### Exercise material

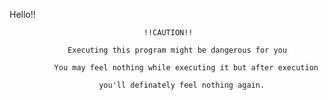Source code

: Hello!! 

                                  !!CAUTION!!

                 Executing this program might be dangerous for you
             
              You may feel nothing while executing it but after execution
              
                        you'll definately feel nothing again.
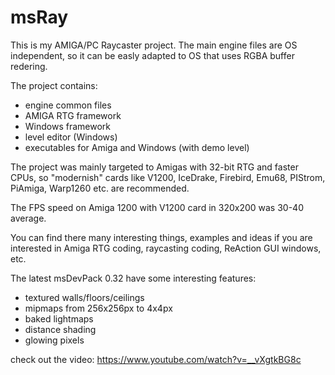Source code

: # msRay

This is my AMIGA/PC Raycaster project. 
The main engine files are OS independent, so it can be easly adapted to OS
that uses RGBA buffer redering.

The project contains:
- engine common files
- AMIGA RTG framework
- Windows framework
- level editor (Windows)
- executables for Amiga and Windows (with demo level)

The project was mainly targeted to Amigas with 32-bit RTG and faster CPUs,
so "modernish" cards like V1200, IceDrake, Firebird, Emu68, PIStrom, PiAmiga, Warp1260 etc. are recommended.

The FPS speed on Amiga 1200 with V1200 card in 320x200 was 30-40 average.

You can find there many interesting things, examples and ideas if you are interested in
Amiga RTG coding, raycasting coding, ReAction GUI windows, etc.

The latest msDevPack 0.32 have some interesting features:
- textured walls/floors/ceilings
- mipmaps from 256x256px to 4x4px
- baked lightmaps
- distance shading
- glowing pixels

check out the video:
https://www.youtube.com/watch?v=__vXgtkBG8c
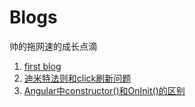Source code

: # Blogs
帅的拖网速的成长点滴

 1. [first blog](https://github.com/cleanersb/Blogs/issues/1)
 2. [迪米特法则和click刷新问题](https://github.com/cleanersb/Blogs/issues/2)
 3. [Angular中constructor()和OnInit()的区别](https://github.com/cleanersb/Blogs/issues/3)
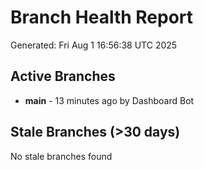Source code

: # Branch Health Report
Generated: Fri Aug  1 16:56:38 UTC 2025

## Active Branches
- **main** - 13 minutes ago by Dashboard Bot

## Stale Branches (>30 days)
No stale branches found
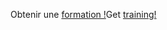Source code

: <span data-ttu-id="9ef63-101">Obtenir une [formation !](/learn/dynamics365/business-central?WT.mc_id=dyn365bc_landingpage-docs)</span><span class="sxs-lookup"><span data-stu-id="9ef63-101">Get [training!](/learn/dynamics365/business-central?WT.mc_id=dyn365bc_landingpage-docs)</span></span>

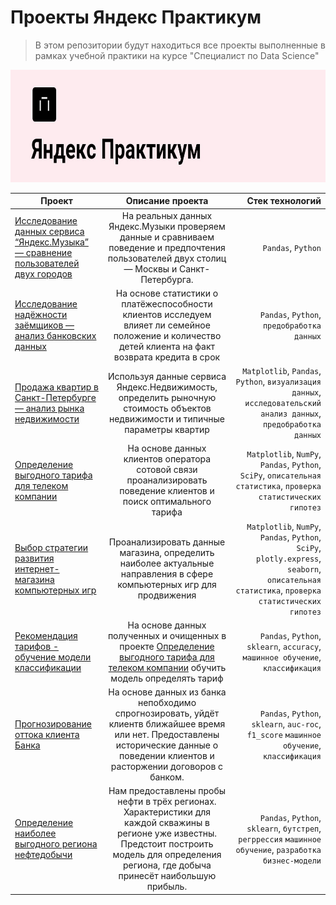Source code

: # Проекты Яндекс Практикум 
>В этом репозитории будут находиться все проекты выполненные в рамках учебной практики на курсе "Специалист по Data Science"

<img width="1200" height="180" src="https://github.com/milka-de/yandex_practicum/blob/main/practicum.jpg">


| Проект   |      Описание проекта     |  Стек технологий |
|----------|:-------------:|------:|
|[Исследование данных сервиса “Яндекс.Музыка” — сравнение пользователей двух городов](https://github.com/milka-de/yandex_practicum/tree/main/yndex_music_proj) | На реальных данных Яндекс.Музыки проверяем данные и сравниваем поведение и предпочтения пользователей двух столиц — Москвы и Санкт-Петербурга. |`Pandas`, `Python`|
| [Исследование надёжности заёмщиков — анализ банковских данных](https://github.com/milka-de/yandex_practicum/tree/main/bank_analysis) |На основе статистики о платёжеспособности клиентов исследуем влияет ли семейное положение и количество детей клиента на факт возврата кредита в срок|`Pandas`, `Python`, `предобработка данных`|
|[Продажа квартир в Санкт-Петербурге — анализ рынка недвижимости](https://github.com/milka-de/yandex_practicum/tree/main/real_property_research)|Используя данные сервиса Яндекс.Недвижимость, определить рыночную стоимость объектов недвижимости и типичные параметры квартир|`Matplotlib`, `Pandas`, `Python`, `визуализация данных`, `исследовательский анализ данных`, `предобработка данных`|
|[Определение выгодного тарифа для телеком компании](https://github.com/milka-de/yandex_practicum/tree/main/favorable_tariff_selection)|На основе данных клиентов оператора сотовой связи проанализировать поведение клиентов и поиск оптимального тарифа|`Matplotlib`, `NumPy`, `Pandas`, `Python`, `SciPy`, `описательная статистика`, `проверка статистических гипотез`|
|[Выбор стратегии развития интернет-магазина компьютерных игр](https://github.com/milka-de/yandex_practicum/tree/main/game_platfom_analysis)| Проанализировать данные магазина, определить наиболее актуальные направления в сфере компьютерных игр для продвижения|`Matplotlib`, `NumPy`, `Pandas`, `Python`, `SciPy`, `plotly.express`, `seaborn`, `описательная статистика`, `проверка статистических гипотез`|
|[Рекомендация тарифов - обучение модели классификации](https://github.com/milka-de/yandex_practicum/tree/main/ml_tariff_choice)|На основе данных полученных и очищенных в проекте [Определение выгодного тарифа для телеком компании](https://github.com/milka-de/yandex_practicum/tree/main/favorable_tariff_selection) обучить модель определять тариф |`Pandas`, `Python`, `sklearn`, `accuracy`,  `машинное обучение`, `классификация`|
|[Прогнозирование оттока клиента Банка](https://github.com/milka-de/yandex_practicum/tree/main/customer_churn_forecasting)|На основе данных из банка непобходимо спрогнозировать, уйдёт клиентв ближайшее время или нет. Предоставлены исторические данные о поведении клиентов и расторжении договоров с банком.|`Pandas`, `Python`, `sklearn`, `auc-roc`, `f1_score`  `машинное обучение`, `классификация`|
|[Определение наиболее выгодного региона нефтедобычи](https://github.com/milka-de/yandex_practicum/tree/main/сhoice_location)|Нам предоставлены пробы нефти в трёх регионах. Характеристики для каждой скважины в регионе уже известны. Предстоит построить модель для определения региона, где добыча принесёт наибольшую прибыль. |`Pandas`, `Python`, `sklearn`, `бутстреп`, `регррессия`  `машинное обучение`, `разработка бизнес-модели`|
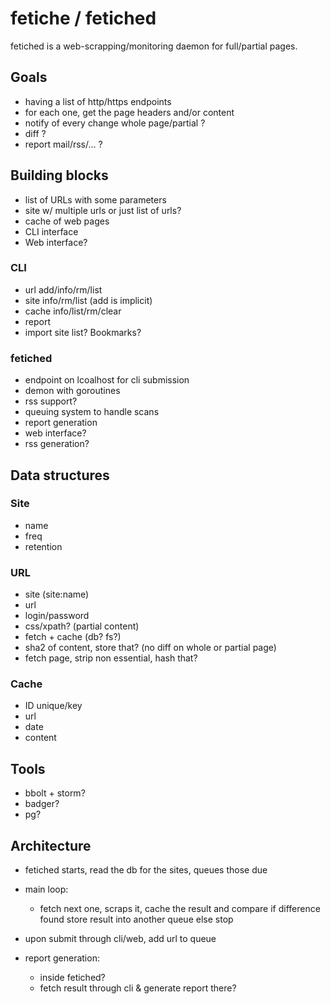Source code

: # fetiche / fetiched

fetiched is a web-scrapping/monitoring daemon for full/partial pages.

## Goals

- having a list of http/https endpoints
- for each one, get the page headers and/or content
- notify of every change whole page/partial ?
- diff ?
- report mail/rss/… ?

## Building blocks

- list of URLs with some parameters
- site w/ multiple urls or just list of urls?
- cache of web pages
- CLI interface
- Web interface?

### CLI

- url   add/info/rm/list
- site  info/rm/list (add is implicit)
- cache info/list/rm/clear
- report
- import site list? Bookmarks?

### fetiched

- endpoint on lcoalhost for cli submission
- demon with goroutines
- rss support?
- queuing system to handle scans
- report generation
- web interface?
- rss generation?

## Data structures

### Site

- name
- freq
- retention

### URL

- site (site:name)
- url
- login/password
- css/xpath?        (partial content)
- fetch + cache (db? fs?)
- sha2 of content, store that? (no diff on whole or partial page)
- fetch page, strip non essential, hash that?

### Cache

- ID        unique/key
- url
- date
- content

## Tools

- bbolt + storm?
- badger?
- pg?


## Architecture

- fetiched starts, read the db for the sites, queues those due
- main loop:
  - fetch next one, scraps it, cache the result and compare
    if difference found
      store result into another queue
    else
      stop
- upon submit through cli/web, add url to queue

- report generation:
  - inside fetiched?
  - fetch result through cli & generate report there?

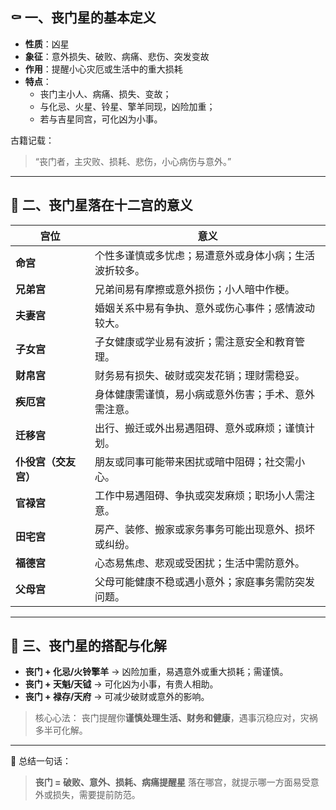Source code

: ## ⚰️ 一、丧门星的基本定义

- **性质**：凶星
- **象征**：意外损失、破败、病痛、悲伤、突发变故
- **作用**：提醒小心灾厄或生活中的重大损耗
- **特点**：
  - 丧门主小人、病痛、损失、变故；
  - 与化忌、火星、铃星、擎羊同现，凶险加重；
  - 若与吉星同宫，可化凶为小事。

古籍记载：

> “丧门者，主灾败、损耗、悲伤，小心病伤与意外。”

------

## 🧩 二、丧门星落在十二宫的意义

| 宫位                 | 意义                                                   |
| -------------------- | ------------------------------------------------------ |
| **命宫**             | 个性多谨慎或多忧虑；易遭意外或身体小病；生活波折较多。 |
| **兄弟宫**           | 兄弟间易有摩擦或意外损伤；小人暗中作梗。               |
| **夫妻宫**           | 婚姻关系中易有争执、意外或伤心事件；感情波动较大。     |
| **子女宫**           | 子女健康或学业易有波折；需注意安全和教育管理。         |
| **财帛宫**           | 财务易有损失、破财或突发花销；理财需稳妥。             |
| **疾厄宫**           | 身体健康需谨慎，易小病或意外伤害；手术、意外需注意。   |
| **迁移宫**           | 出行、搬迁或外出易遇阻碍、意外或麻烦；谨慎计划。       |
| **仆役宫（交友宫）** | 朋友或同事可能带来困扰或暗中阻碍；社交需小心。         |
| **官禄宫**           | 工作中易遇阻碍、争执或突发麻烦；职场小人需注意。       |
| **田宅宫**           | 房产、装修、搬家或家务事务可能出现意外、损坏或纠纷。   |
| **福德宫**           | 心态易焦虑、悲观或受困扰；生活中需防意外。             |
| **父母宫**           | 父母可能健康不稳或遇小意外；家庭事务需防突发问题。     |

------

## 🔮 三、丧门星的搭配与化解

- **丧门 + 化忌/火铃擎羊** → 凶险加重，易遇意外或重大损耗；需谨慎。
- **丧门 + 天魁/天钺** → 可化凶为小事，有贵人相助。
- **丧门 + 禄存/天府** → 可减少破财或意外的影响。

> 核心心法：
>  丧门提醒你**谨慎处理生活、财务和健康**，遇事沉稳应对，灾祸多半可化解。

------

📘 总结一句话：

> **丧门 = 破败、意外、损耗、病痛提醒星**
>  落在哪宫，就提示哪一方面易受意外或损失，需要提前防范。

### What the exercise asks
Scan the material above for the word "some", and copy every line in which it is found.

### Written response
The latest msDevPack 0.32 have some interesting features:
- list of URLs with some parameters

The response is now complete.